Saturday 26 June 2010

Property in Spain will not recover until mid-2011

Back in 2007, Spain was partying like it was 1999 on the back of a real estate bubble. After the fiesta came the hangover, which the Bank of Spain (BoS) now says will keep the real estate sector in recession until mid-2011 at least.

We now know that Spain’s economic miracle of the last decade was largely just a mirage built on an unsustainable bubble in the real estate sector. When that bubble burst, as it did in 2008, it sent the Spanish economy into a tailspin. In a new report released last week the Bank of Spain now says the real estate sector won’t start to recover until mid-2011, casting doubt on recent press reports suggesting a housing market recovery is already underway.

What happened during the bubble? In a nutshell, a tsunami of cheap credit sent property prices and housing starts through the roof. It was never going to last for ever, but the credit crunch made sure that it came to a particularly brutal end. When credit crunch struck, the house of cards collapsed.

And what the BoS calls the “correction” is not yet over (it refuses to use the words ‘bubble’ and ‘burst’). “Residential (housing) investment will continue contracting until the middle of 2011,” says the report. In 2007 it peaked at 7.5% of GDP, way above the OECD average. Next year the BoS forecasts it will fall to 4%. At that point, residential investment as a percentage of GDP will have fallen below the minimum it reached in 1994, during the last recession.

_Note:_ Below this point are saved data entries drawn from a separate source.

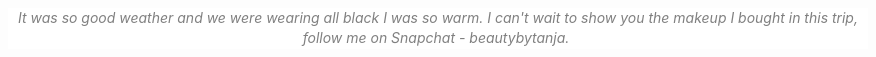 <p style="text-align: center;"><em><span style="color: #808080;">It was so good weather and we were wearing all black I was so warm. I can't wait to show you the makeup I bought in this trip, follow me on Snapchat - beautybytanja. </span></em></p>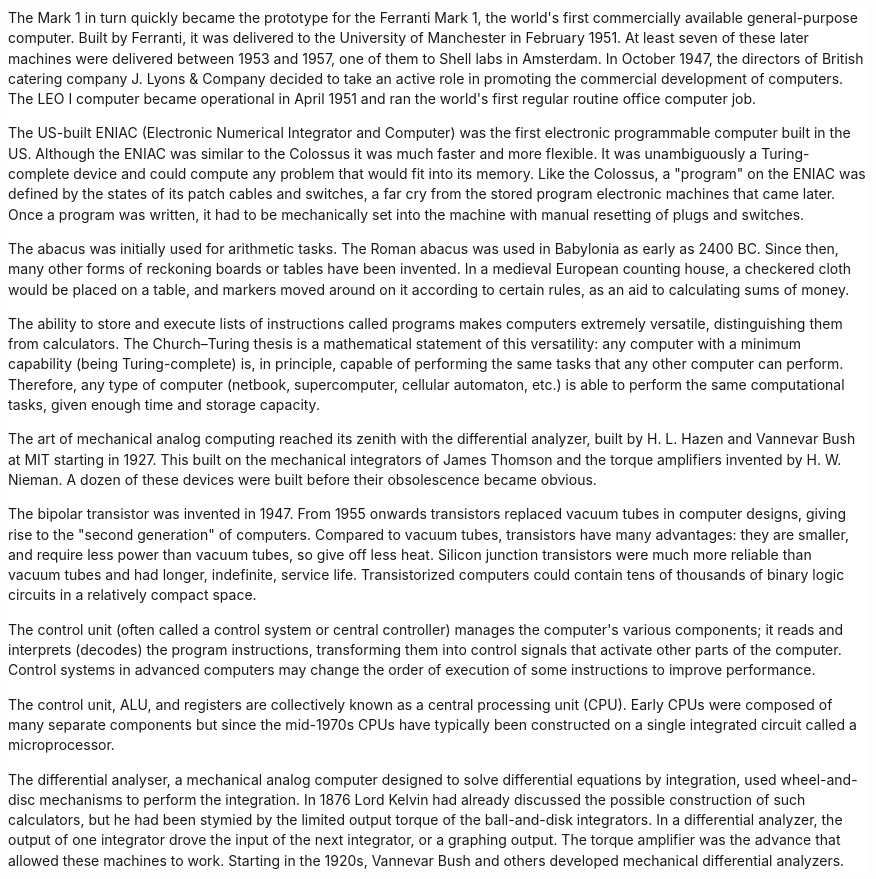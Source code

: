 The Mark 1 in turn quickly became the prototype for the Ferranti Mark 1, the world's first commercially available general-purpose computer. Built by Ferranti, it was delivered to the University of Manchester in February 1951. At least seven of these later machines were delivered between 1953 and 1957, one of them to Shell labs in Amsterdam. In October 1947, the directors of British catering company J. Lyons & Company decided to take an active role in promoting the commercial development of computers. The LEO I computer became operational in April 1951  and ran the world's first regular routine office computer job.

The US-built ENIAC (Electronic Numerical Integrator and Computer) was the first electronic programmable computer built in the US. Although the ENIAC was similar to the Colossus it was much faster and more flexible. It was unambiguously a Turing-complete device and could compute any problem that would fit into its memory. Like the Colossus, a "program" on the ENIAC was defined by the states of its patch cables and switches, a far cry from the stored program electronic machines that came later. Once a program was written, it had to be mechanically set into the machine with manual resetting of plugs and switches.

The abacus was initially used for arithmetic tasks. The Roman abacus was used in Babylonia as early as 2400 BC. Since then, many other forms of reckoning boards or tables have been invented. In a medieval European counting house, a checkered cloth would be placed on a table, and markers moved around on it according to certain rules, as an aid to calculating sums of money.

The ability to store and execute lists of instructions called programs makes computers extremely versatile, distinguishing them from calculators. The Church–Turing thesis is a mathematical statement of this versatility: any computer with a minimum capability (being Turing-complete) is, in principle, capable of performing the same tasks that any other computer can perform. Therefore, any type of computer (netbook, supercomputer, cellular automaton, etc.) is able to perform the same computational tasks, given enough time and storage capacity.

The art of mechanical analog computing reached its zenith with the differential analyzer, built by H. L. Hazen and Vannevar Bush at MIT starting in 1927. This built on the mechanical integrators of James Thomson and the torque amplifiers invented by H. W. Nieman. A dozen of these devices were built before their obsolescence became obvious.

The bipolar transistor was invented in 1947. From 1955 onwards transistors replaced vacuum tubes in computer designs, giving rise to the "second generation" of computers. Compared to vacuum tubes, transistors have many advantages: they are smaller, and require less power than vacuum tubes, so give off less heat. Silicon junction transistors were much more reliable than vacuum tubes and had longer, indefinite, service life. Transistorized computers could contain tens of thousands of binary logic circuits in a relatively compact space.

The control unit (often called a control system or central controller) manages the computer's various components; it reads and interprets (decodes) the program instructions, transforming them into control signals that activate other parts of the computer. Control systems in advanced computers may change the order of execution of some instructions to improve performance.

The control unit, ALU, and registers are collectively known as a central processing unit (CPU). Early CPUs were composed of many separate components but since the mid-1970s CPUs have typically been constructed on a single integrated circuit called a microprocessor.

The differential analyser, a mechanical analog computer designed to solve differential equations by integration, used wheel-and-disc mechanisms to perform the integration. In 1876 Lord Kelvin had already discussed the possible construction of such calculators, but he had been stymied by the limited output torque of the ball-and-disk integrators. In a differential analyzer, the output of one integrator drove the input of the next integrator, or a graphing output. The torque amplifier was the advance that allowed these machines to work. Starting in the 1920s, Vannevar Bush and others developed mechanical differential analyzers.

All of which is bad news for the Spanish economy, dependent as it was on the real estate sector for jobs and growth. “The housing market adjustment has sever macroeconomic implications in the context of the recession,” says the BoS report. As a result of the property crisis, the sector has shed 2 million jobs. The BoS says that, by the time this drama is over, the property crash will have reduced the Spanish economy by 5.4% compared to the end of 2007.

Estimating the glut of new homes

The BoS also has a stab at quantifying Spain’s glut of newly-built homes, which it estimates at between 750,000 and 1.2 million new homes for sale at the end of 2009 (developers say just 700,000). “The stock of property is high, which one can expect to condition the number of housing starts in the next few years,” says the Bank. That’s another way of saying don’t expect the residential construction sector to recover any time soon.